▸ What this task involves
With the pictures excluded, repeat every entry exactly.

(Plain-text document sources)
*** Begin section ***

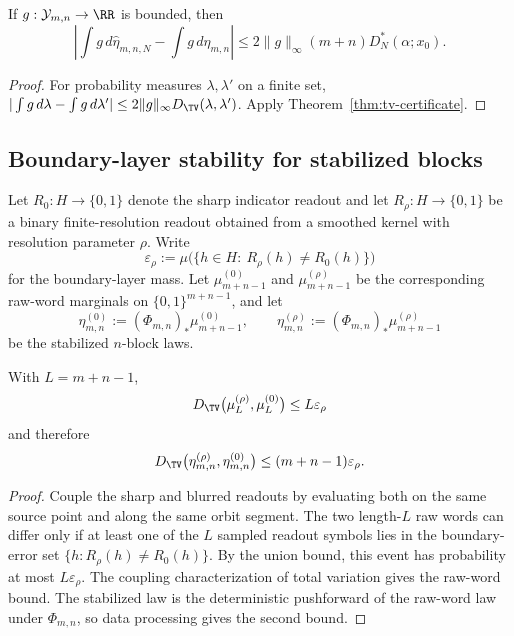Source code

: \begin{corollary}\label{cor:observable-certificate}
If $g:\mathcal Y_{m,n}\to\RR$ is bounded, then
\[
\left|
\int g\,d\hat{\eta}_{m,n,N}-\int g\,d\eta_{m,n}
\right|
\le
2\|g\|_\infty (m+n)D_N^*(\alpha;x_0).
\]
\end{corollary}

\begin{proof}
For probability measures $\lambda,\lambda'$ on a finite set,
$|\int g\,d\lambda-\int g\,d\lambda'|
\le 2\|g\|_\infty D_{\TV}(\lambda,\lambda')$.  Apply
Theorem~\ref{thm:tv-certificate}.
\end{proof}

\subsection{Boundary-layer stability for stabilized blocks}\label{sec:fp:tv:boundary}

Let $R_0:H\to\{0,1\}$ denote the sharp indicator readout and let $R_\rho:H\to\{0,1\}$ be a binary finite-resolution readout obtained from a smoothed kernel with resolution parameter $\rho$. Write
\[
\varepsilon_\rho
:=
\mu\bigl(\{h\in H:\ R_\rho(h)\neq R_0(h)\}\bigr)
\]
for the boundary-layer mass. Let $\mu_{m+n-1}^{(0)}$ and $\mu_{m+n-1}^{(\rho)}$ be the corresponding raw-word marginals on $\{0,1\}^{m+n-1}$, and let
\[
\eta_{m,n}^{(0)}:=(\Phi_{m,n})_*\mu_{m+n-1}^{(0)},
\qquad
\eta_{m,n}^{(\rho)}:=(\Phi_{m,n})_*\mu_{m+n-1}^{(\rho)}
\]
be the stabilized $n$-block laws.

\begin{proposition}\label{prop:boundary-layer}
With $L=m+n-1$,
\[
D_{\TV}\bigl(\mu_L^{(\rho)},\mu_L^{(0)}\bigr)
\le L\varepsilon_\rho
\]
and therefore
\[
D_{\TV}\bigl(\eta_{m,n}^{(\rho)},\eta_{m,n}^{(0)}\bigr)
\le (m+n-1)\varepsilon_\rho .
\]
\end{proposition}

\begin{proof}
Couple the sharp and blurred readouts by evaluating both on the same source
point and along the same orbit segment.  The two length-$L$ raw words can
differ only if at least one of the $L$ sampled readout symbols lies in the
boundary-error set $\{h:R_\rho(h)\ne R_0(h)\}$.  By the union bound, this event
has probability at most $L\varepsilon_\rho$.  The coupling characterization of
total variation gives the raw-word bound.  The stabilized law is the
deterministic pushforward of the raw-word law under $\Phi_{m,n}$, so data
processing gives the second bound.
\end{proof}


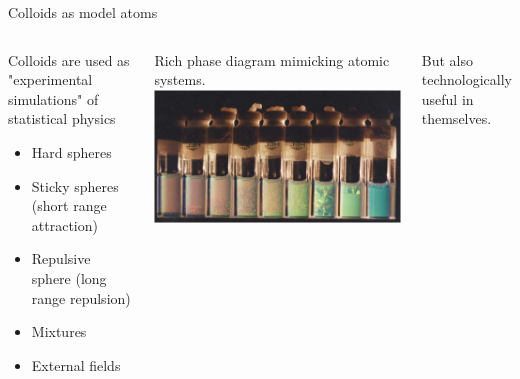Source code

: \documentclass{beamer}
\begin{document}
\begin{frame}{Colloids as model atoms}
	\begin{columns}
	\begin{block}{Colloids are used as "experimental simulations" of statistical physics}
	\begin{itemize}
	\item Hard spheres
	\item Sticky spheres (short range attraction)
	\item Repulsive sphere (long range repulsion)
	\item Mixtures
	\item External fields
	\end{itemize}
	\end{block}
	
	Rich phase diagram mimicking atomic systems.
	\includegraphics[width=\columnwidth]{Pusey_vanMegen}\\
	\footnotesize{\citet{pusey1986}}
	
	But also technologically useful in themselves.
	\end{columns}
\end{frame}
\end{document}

*** End section ***

▸ Written response
Source code

: \begin{corollary}\label{cor:observable-certificate}
If $g:\mathcal Y_{m,n}\to\RR$ is bounded, then
\[
\left|
\int g\,d\hat{\eta}_{m,n,N}-\int g\,d\eta_{m,n}
\right|
\le
2\|g\|_\infty (m+n)D_N^*(\alpha;x_0).
\]
\end{corollary}

\begin{proof}
For probability measures $\lambda,\lambda'$ on a finite set,
$|\int g\,d\lambda-\int g\,d\lambda'|
\le 2\|g\|_\infty D_{\TV}(\lambda,\lambda')$.  Apply
Theorem~\ref{thm:tv-certificate}.
\end{proof}

\subsection{Boundary-layer stability for stabilized blocks}\label{sec:fp:tv:boundary}

Let $R_0:H\to\{0,1\}$ denote the sharp indicator readout and let $R_\rho:H\to\{0,1\}$ be a binary finite-resolution readout obtained from a smoothed kernel with resolution parameter $\rho$. Write
\[
\varepsilon_\rho
:=
\mu\bigl(\{h\in H:\ R_\rho(h)\neq R_0(h)\}\bigr)
\]
for the boundary-layer mass. Let $\mu_{m+n-1}^{(0)}$ and $\mu_{m+n-1}^{(\rho)}$ be the corresponding raw-word marginals on $\{0,1\}^{m+n-1}$, and let
\[
\eta_{m,n}^{(0)}:=(\Phi_{m,n})_*\mu_{m+n-1}^{(0)},
\qquad
\eta_{m,n}^{(\rho)}:=(\Phi_{m,n})_*\mu_{m+n-1}^{(\rho)}
\]
be the stabilized $n$-block laws.

\begin{proposition}\label{prop:boundary-layer}
With $L=m+n-1$,
\[
D_{\TV}\bigl(\mu_L^{(\rho)},\mu_L^{(0)}\bigr)
\le L\varepsilon_\rho
\]
and therefore
\[
D_{\TV}\bigl(\eta_{m,n}^{(\rho)},\eta_{m,n}^{(0)}\bigr)
\le (m+n-1)\varepsilon_\rho .
\]
\end{proposition}

\begin{proof}
Couple the sharp and blurred readouts by evaluating both on the same source
point and along the same orbit segment.  The two length-$L$ raw words can
differ only if at least one of the $L$ sampled readout symbols lies in the
boundary-error set $\{h:R_\rho(h)\ne R_0(h)\}$.  By the union bound, this event
has probability at most $L\varepsilon_\rho$.  The coupling characterization of
total variation gives the raw-word bound.  The stabilized law is the
deterministic pushforward of the raw-word law under $\Phi_{m,n}$, so data
processing gives the second bound.
\end{proof}


Source code

: \documentclass{beamer}
\begin{document}
\begin{frame}{Colloids as model atoms}
	\begin{columns}
	\begin{block}{Colloids are used as "experimental simulations" of statistical physics}
	\begin{itemize}
	\item Hard spheres
	\item Sticky spheres (short range attraction)
	\item Repulsive sphere (long range repulsion)
	\item Mixtures
	\item External fields
	\end{itemize}
	\end{block}
	
	Rich phase diagram mimicking atomic systems.
	\includegraphics[width=\columnwidth]{Pusey_vanMegen}\\
	\footnotesize{\citet{pusey1986}}
	
	But also technologically useful in themselves.
	\end{columns}
\end{frame}
\end{document}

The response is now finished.